◆ **What is being asked**:
Beginning with the first line of the data below, reproduce every line unchanged, ending with the line that holds "the tabs bar.".

****************************************

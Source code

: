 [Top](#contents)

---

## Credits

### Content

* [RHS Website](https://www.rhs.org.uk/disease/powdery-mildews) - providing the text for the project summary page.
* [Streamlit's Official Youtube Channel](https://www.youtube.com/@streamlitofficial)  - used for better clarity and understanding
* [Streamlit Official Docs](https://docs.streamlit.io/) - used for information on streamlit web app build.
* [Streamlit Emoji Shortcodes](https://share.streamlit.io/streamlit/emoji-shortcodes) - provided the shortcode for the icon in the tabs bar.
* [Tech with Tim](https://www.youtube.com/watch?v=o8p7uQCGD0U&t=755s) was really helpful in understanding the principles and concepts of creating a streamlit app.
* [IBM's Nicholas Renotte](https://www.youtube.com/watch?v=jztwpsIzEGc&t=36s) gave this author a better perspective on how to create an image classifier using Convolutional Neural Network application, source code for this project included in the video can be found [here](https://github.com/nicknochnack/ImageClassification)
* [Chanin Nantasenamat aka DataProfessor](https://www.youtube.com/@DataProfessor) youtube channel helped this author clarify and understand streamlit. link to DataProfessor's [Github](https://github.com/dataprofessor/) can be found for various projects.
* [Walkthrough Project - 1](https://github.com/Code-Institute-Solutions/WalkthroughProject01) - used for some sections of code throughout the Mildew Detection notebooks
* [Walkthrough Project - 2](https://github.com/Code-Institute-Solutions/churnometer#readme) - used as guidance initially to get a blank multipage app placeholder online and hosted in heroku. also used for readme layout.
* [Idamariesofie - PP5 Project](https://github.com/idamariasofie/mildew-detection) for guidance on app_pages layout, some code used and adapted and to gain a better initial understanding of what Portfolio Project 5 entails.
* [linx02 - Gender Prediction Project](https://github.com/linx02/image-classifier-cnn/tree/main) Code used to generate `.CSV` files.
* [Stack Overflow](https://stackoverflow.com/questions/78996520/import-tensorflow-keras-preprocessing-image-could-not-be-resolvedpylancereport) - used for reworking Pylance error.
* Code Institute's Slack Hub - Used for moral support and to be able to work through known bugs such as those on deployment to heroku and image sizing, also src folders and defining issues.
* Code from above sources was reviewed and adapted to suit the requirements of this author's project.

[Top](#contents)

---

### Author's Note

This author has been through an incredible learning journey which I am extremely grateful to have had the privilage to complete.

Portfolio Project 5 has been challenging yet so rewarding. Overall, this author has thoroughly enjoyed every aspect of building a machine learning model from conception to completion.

****************************************

◆ **Exercise response**:
Source code

: [Top](#contents)

---

## Credits

### Content

* [RHS Website](https://www.rhs.org.uk/disease/powdery-mildews) - providing the text for the project summary page.
* [Streamlit's Official Youtube Channel](https://www.youtube.com/@streamlitofficial)  - used for better clarity and understanding
* [Streamlit Official Docs](https://docs.streamlit.io/) - used for information on streamlit web app build.
* [Streamlit Emoji Shortcodes](https://share.streamlit.io/streamlit/emoji-shortcodes) - provided the shortcode for the icon in the tabs bar.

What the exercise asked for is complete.